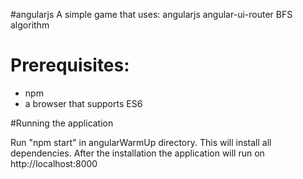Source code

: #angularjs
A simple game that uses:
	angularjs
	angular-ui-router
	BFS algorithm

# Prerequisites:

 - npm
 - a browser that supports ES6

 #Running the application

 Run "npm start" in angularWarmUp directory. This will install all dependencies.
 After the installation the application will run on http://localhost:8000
::::::
-- INSTRUCTIONS TO FOLLOW --
What lines of the material above include "that"? Copy each one.

-- TASK SOLUTION --
A simple game that uses:
 - a browser that supports ES6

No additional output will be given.